It is very difficult to get high accuracy from a model that was designed to run on mobile phones.

My suggestion is to use the high accuracy model and improve the inference time. Convert the model to TensorRT.

https://github.com/tensorflow/tensorrt/tree/master/tftrt/examples/object_detection

1
votes

You can increase the number of steps :

num_steps : 2000000

And then if the loss is at around 1 or 2 and still the prediction outcomes are not satisfying then nothing can be done. You can try some other model. You could also refer to the COCO trained datasets and chose one with higher COCO mAP[^1] and lesser Speed (ms).
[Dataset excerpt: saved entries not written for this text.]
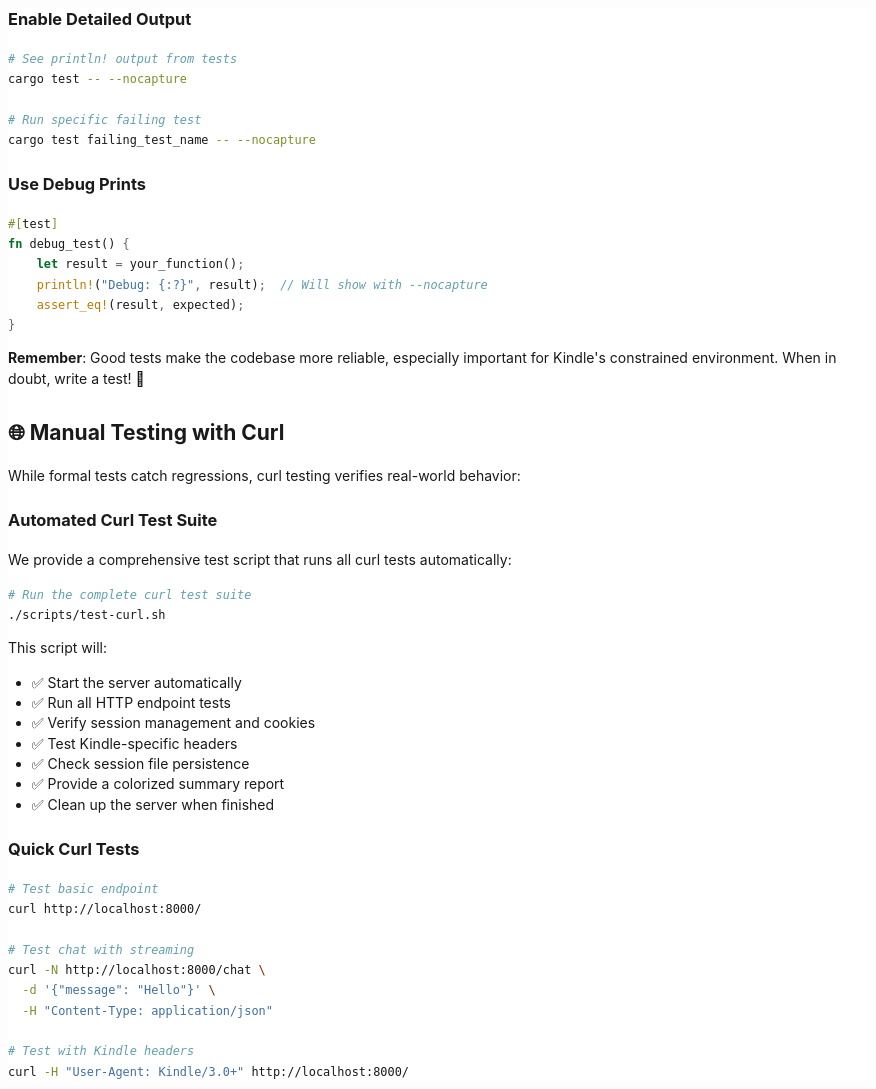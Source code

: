 ### Enable Detailed Output
```bash
# See println! output from tests
cargo test -- --nocapture

# Run specific failing test
cargo test failing_test_name -- --nocapture
```

### Use Debug Prints
```rust
#[test]
fn debug_test() {
    let result = your_function();
    println!("Debug: {:?}", result);  // Will show with --nocapture
    assert_eq!(result, expected);
}
```

**Remember**: Good tests make the codebase more reliable, especially important for Kindle's constrained environment. When in doubt, write a test! 🧪 

## 🌐 Manual Testing with Curl

While formal tests catch regressions, curl testing verifies real-world behavior:

### Automated Curl Test Suite

We provide a comprehensive test script that runs all curl tests automatically:

```bash
# Run the complete curl test suite
./scripts/test-curl.sh
```

This script will:
- ✅ Start the server automatically
- ✅ Run all HTTP endpoint tests
- ✅ Verify session management and cookies
- ✅ Test Kindle-specific headers
- ✅ Check session file persistence
- ✅ Provide a colorized summary report
- ✅ Clean up the server when finished

### Quick Curl Tests
```bash
# Test basic endpoint
curl http://localhost:8000/

# Test chat with streaming
curl -N http://localhost:8000/chat \
  -d '{"message": "Hello"}' \
  -H "Content-Type: application/json"

# Test with Kindle headers
curl -H "User-Agent: Kindle/3.0+" http://localhost:8000/
```
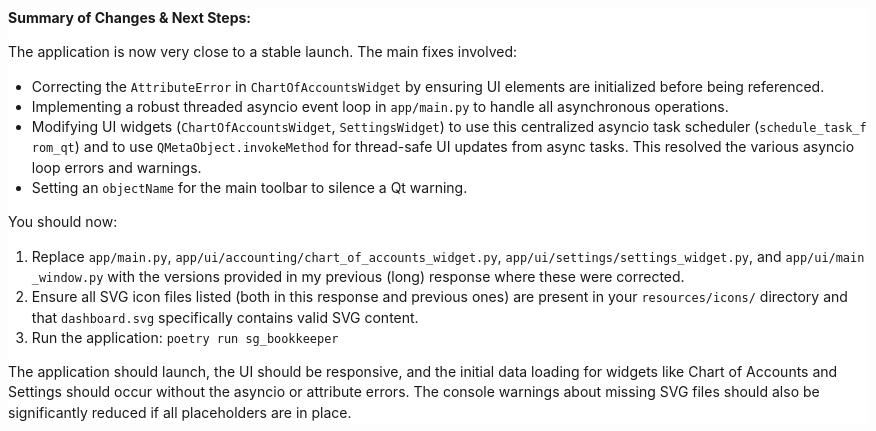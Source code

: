
**Summary of Changes & Next Steps:**

The application is now very close to a stable launch. The main fixes involved:
*   Correcting the `AttributeError` in `ChartOfAccountsWidget` by ensuring UI elements are initialized before being referenced.
*   Implementing a robust threaded asyncio event loop in `app/main.py` to handle all asynchronous operations.
*   Modifying UI widgets (`ChartOfAccountsWidget`, `SettingsWidget`) to use this centralized asyncio task scheduler (`schedule_task_from_qt`) and to use `QMetaObject.invokeMethod` for thread-safe UI updates from async tasks. This resolved the various asyncio loop errors and warnings.
*   Setting an `objectName` for the main toolbar to silence a Qt warning.

You should now:
1.  Replace `app/main.py`, `app/ui/accounting/chart_of_accounts_widget.py`, `app/ui/settings/settings_widget.py`, and `app/ui/main_window.py` with the versions provided in my previous (long) response where these were corrected.
2.  Ensure all SVG icon files listed (both in this response and previous ones) are present in your `resources/icons/` directory and that `dashboard.svg` specifically contains valid SVG content.
3.  Run the application: `poetry run sg_bookkeeper`

The application should launch, the UI should be responsive, and the initial data loading for widgets like Chart of Accounts and Settings should occur without the asyncio or attribute errors. The console warnings about missing SVG files should also be significantly reduced if all placeholders are in place.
You can try different models and see what works best for your application.

If still, the problem persists you could try increasing the number of training images

0
votes

There are so many places that you can improve.

Typically, you want to use a small input size for SSD, e.g. 320x320, which should at least 3x faster than your current input size 900x400 looks strange.

In addition, you only have 1 foreground class. You typically want to double check on the required anchors and min_size/max_size, all of which are related to prior-box used in SSD. I am pretty sure that the default config, which is for ms-coco, does not fit well in many tasks. For example, if it is a car plate detection task, the plate width is much greater than the height, and thus you can safe drop those aspect_ratios <= 1.

In addition, min_size and max_size are also important. If you use the default settings, you will have anchor boxes with size even bigger than your input image size, is this something you expect? If not, you want to adjust the settings too.

Furthermore, you want to dive deep to see what data augmentation fits your problem best. Recently, auto augmentation is also added.

Finally, you can always boost your performance by using new losses, e.g. focal loss for classification.